In my work, I struggle almost daily with this issue: is an experience actually a unique and living slice of this culture or is it a cliché kept alive by the tourist industry. For instance, in Finland: the sauna.
There are only a few public saunas still around in Helsinki. Why? Because, with the affluence here, most people have them in their homes or cabins. Gritty working-class neighborhoods are most likely to have a public sauna. So, I got on the subway and that’s where I headed. Finding the address, my first sight made it clear: this place was not for tourists. Outside, a vertical neon sign in simple red letters read: SAUNA. Under it, a gang of Finnish guys wrapped only in small towels and enjoying bottles of beer filled a clutter of white plastic chairs–expertly relaxing.
As there wasn’t a word of English anywhere, I relied on the young attendant at the window for instructions. He explained the process: pay €7, grab a towel, strip, stow everything in an old wooden locker, wear the key like a bracelet, shower, enter the sauna…and reeeeelax. “Was it mixed?” “No, there’s a parallel world upstairs for women.” “What about getting a scrub?” He pointed to a woman in an apron and said, “Talk directly with her…€6 extra.”
The sauna was far from the sleek, cedar pre-fab den of steam I expected. Six crude concrete steps with dark wooden railings and rustic walls created a barn-like amphitheater of steam and heat. A huge iron door closed off the wood stove (as it was busy burning its cubic meter of wood a day). The third step was all the heat I could take. Everyone else was on the top level–for maximum steam and heat. Taking in my towel, I wondered if it was used for hygiene or modesty. Once inside, the answer was clear…neither.
People look more timeless and ethnic when naked with hair wet and stringy. The entire scene was three colors: grey concrete, dark wood, and ruddy flesh. There was virtually no indication of what century we were in. I fantasized I was in the 1700s. From the faces, somehow it was perfectly clear: this was Finland…and these were tough working class guys. Each had a tin bucket between their legs–for cool splashing of the face. I didn’t talk to anyone actually in the sauna as I sensed they weren’t thrilled to have tourists as voyeurs in their domain. (I knew this was a lost opportunity…not good travel.)
I asked the young attendant about birch twigs. He explained that by slapping your skin with these, you enhance the circulation and the roughed up leaves emit a refreshing birch aroma. He insisted it must be birch for chlorophyll–that opens the sinuses. But the bin of birch twigs sat on the bottom concrete step, unused.

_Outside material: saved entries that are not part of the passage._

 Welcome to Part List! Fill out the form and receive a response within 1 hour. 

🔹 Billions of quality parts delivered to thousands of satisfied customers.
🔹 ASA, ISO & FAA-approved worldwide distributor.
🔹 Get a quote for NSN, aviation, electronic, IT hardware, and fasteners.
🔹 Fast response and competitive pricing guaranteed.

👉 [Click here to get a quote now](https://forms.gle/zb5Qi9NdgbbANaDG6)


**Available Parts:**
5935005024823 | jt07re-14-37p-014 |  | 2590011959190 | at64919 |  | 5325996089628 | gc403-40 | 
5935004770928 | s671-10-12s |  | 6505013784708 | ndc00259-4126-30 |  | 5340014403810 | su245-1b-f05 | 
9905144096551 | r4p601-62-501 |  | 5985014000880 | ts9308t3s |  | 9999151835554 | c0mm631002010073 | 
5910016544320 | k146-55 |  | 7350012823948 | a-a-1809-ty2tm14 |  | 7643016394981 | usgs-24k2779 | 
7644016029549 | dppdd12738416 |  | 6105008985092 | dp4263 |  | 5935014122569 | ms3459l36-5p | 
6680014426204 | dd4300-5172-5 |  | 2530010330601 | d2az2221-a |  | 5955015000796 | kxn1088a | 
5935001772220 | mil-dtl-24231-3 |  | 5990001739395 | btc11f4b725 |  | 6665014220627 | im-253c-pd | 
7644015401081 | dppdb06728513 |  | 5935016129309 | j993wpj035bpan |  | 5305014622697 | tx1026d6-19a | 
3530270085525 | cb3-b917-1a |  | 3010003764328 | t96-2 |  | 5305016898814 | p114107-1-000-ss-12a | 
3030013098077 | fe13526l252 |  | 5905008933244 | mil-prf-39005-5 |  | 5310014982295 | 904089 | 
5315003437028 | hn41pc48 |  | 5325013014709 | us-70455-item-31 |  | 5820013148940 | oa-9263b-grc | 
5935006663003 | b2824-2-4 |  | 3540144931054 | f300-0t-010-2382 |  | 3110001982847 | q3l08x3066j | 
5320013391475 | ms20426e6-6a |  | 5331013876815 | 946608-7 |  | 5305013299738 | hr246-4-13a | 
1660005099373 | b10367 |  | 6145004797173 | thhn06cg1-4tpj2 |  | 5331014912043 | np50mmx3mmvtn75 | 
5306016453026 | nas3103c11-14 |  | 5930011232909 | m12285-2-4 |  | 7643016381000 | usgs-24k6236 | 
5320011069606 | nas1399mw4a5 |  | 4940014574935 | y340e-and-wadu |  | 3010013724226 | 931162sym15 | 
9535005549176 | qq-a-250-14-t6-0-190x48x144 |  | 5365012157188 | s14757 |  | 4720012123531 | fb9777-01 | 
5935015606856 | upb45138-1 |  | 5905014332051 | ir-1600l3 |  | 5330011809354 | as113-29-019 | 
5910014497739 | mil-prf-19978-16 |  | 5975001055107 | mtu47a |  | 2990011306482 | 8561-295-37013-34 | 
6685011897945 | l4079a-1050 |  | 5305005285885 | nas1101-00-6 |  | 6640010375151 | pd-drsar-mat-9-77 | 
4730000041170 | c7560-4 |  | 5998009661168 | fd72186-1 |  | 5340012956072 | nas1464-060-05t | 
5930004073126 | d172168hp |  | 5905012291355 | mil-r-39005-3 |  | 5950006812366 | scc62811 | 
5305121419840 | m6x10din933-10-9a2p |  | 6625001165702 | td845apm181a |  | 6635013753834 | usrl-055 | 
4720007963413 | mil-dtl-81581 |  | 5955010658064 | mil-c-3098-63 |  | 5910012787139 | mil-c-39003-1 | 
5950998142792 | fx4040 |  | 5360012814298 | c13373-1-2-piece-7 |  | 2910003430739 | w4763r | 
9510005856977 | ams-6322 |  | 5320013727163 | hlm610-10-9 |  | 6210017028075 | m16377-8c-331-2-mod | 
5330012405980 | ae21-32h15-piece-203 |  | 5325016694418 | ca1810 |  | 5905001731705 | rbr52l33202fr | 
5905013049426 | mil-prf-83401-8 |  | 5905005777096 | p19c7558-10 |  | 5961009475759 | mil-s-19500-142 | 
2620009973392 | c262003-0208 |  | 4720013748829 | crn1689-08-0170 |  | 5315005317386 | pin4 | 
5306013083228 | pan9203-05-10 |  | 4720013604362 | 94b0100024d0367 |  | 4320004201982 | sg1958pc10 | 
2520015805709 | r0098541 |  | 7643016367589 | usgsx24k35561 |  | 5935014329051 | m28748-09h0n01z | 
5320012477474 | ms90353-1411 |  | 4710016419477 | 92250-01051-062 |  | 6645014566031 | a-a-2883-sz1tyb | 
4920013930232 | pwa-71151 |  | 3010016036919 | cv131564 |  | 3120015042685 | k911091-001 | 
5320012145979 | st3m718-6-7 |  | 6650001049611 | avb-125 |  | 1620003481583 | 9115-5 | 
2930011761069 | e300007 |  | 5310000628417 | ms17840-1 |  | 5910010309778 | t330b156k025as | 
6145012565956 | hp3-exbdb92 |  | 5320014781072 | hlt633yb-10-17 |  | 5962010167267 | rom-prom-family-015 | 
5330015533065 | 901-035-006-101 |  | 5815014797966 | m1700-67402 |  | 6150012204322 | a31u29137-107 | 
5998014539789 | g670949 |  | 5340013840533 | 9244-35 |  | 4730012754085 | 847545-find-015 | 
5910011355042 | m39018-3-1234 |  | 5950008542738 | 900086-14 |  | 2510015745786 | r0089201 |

Part two of a good sauna is the scrub down. The woman in the apron–looking like a Stalin-era Soviet tractor driver–was dousing one guy who sat on the plastic chair looking like a lifeless Viking gumby. I asked “Me next?” She welcomed me to her table. Wearing a white and green vertical striped house dress under her tough apron, she scrubs men one at a time all day long. Sitting on the table, I ask “up or down?” She pushes me down…belly up…and says “This is perfect. I wash you twice.” Lying naked as a fish on the plastic sheet…I felt like a salmon on a cleaning table ready for gutting. With sudsy mitts she works me over. She hoses me off…which makes me feel even more like a salmon.
It’s extremely relaxing. (It would be entirely relaxing but for my anxiety that I might show how much I’m enjoying the experience.) From deep in my scalp to between my toes, she washes me twice. Stepping back out into that gritty Helsinki neighborhood, I have affirmed my hope: that the sauna is no cliché kept alive for tourists.